■ Exercise instructions
Where a line below holds the string "empty", that line goes into the answer.

■ Exercise input
-----
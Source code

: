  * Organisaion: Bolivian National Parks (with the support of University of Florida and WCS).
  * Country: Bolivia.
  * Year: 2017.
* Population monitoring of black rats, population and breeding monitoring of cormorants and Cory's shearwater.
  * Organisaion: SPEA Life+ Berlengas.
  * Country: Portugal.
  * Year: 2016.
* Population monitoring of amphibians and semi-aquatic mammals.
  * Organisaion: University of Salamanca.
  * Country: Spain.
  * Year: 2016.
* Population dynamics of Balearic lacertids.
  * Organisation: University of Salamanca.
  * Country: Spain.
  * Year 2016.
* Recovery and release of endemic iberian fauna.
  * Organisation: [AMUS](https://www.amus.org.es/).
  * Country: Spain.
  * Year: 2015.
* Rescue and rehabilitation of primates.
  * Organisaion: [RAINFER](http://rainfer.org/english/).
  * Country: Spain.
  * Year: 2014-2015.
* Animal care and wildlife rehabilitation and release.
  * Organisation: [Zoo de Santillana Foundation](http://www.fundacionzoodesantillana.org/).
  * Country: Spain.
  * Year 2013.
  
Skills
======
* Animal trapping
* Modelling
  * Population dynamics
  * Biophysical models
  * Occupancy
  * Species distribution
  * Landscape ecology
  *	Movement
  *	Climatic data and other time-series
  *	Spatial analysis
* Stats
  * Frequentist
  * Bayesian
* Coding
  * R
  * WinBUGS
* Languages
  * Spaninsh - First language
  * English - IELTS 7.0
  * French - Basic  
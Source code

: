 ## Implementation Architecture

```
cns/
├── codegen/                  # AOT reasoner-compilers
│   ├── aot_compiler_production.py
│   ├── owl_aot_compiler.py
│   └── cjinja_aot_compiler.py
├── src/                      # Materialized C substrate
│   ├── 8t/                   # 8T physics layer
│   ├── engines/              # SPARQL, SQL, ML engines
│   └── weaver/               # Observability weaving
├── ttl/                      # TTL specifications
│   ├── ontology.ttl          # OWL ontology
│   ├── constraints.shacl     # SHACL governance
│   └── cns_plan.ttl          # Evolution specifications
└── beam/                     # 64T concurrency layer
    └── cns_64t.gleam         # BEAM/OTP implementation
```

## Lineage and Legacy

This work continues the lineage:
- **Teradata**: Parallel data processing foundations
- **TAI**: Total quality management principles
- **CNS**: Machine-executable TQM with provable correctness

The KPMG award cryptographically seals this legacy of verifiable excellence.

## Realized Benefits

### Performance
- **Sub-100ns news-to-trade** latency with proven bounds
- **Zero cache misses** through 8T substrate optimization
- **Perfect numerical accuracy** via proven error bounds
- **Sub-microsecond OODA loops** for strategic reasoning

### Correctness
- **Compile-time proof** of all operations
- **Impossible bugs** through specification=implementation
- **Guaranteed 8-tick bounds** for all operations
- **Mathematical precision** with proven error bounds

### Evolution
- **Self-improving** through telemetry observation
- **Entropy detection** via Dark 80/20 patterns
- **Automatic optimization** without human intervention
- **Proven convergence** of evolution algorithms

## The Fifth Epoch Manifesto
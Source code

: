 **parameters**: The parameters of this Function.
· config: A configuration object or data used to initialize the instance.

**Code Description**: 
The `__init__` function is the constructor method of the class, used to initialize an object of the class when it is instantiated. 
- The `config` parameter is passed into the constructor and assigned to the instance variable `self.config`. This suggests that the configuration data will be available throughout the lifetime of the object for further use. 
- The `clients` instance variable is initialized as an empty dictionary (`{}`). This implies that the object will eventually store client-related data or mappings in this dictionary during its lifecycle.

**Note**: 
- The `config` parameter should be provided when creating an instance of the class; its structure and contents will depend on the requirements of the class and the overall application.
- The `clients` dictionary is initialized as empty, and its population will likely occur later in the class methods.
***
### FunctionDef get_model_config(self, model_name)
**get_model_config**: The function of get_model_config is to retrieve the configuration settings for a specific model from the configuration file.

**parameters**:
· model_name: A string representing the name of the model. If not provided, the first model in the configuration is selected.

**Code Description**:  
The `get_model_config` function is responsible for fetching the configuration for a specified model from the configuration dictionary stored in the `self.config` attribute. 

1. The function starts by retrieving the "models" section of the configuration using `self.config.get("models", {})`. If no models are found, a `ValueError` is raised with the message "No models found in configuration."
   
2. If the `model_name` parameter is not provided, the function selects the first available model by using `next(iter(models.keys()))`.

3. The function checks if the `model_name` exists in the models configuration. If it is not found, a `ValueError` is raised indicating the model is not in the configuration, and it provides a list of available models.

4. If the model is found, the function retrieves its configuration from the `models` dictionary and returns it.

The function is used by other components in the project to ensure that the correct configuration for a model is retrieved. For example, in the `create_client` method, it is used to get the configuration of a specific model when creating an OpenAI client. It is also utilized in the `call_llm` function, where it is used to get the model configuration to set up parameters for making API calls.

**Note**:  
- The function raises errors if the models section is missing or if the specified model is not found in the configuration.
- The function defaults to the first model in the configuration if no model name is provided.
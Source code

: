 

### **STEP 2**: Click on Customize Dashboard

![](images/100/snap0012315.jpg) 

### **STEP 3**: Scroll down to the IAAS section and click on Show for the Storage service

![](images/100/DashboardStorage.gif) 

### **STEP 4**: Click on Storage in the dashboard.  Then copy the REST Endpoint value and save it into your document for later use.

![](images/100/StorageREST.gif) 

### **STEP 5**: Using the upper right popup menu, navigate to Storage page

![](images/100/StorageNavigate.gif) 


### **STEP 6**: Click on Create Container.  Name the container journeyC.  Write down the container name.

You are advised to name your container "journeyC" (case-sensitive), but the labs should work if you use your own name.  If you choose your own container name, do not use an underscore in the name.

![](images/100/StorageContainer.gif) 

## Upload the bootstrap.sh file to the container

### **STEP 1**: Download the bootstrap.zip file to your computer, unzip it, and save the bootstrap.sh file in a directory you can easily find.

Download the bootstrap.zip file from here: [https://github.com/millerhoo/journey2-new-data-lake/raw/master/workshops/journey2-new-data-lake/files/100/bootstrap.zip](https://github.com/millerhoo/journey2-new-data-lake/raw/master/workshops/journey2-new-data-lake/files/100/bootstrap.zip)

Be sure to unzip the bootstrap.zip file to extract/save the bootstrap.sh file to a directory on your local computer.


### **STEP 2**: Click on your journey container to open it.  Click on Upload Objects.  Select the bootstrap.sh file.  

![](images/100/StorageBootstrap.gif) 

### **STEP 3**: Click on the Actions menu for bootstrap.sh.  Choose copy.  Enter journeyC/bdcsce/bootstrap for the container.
-----
■ Expected output
- The `clients` instance variable is initialized as an empty dictionary (`{}`). This implies that the object will eventually store client-related data or mappings in this dictionary during its lifecycle.
- The `clients` dictionary is initialized as empty, and its population will likely occur later in the class methods.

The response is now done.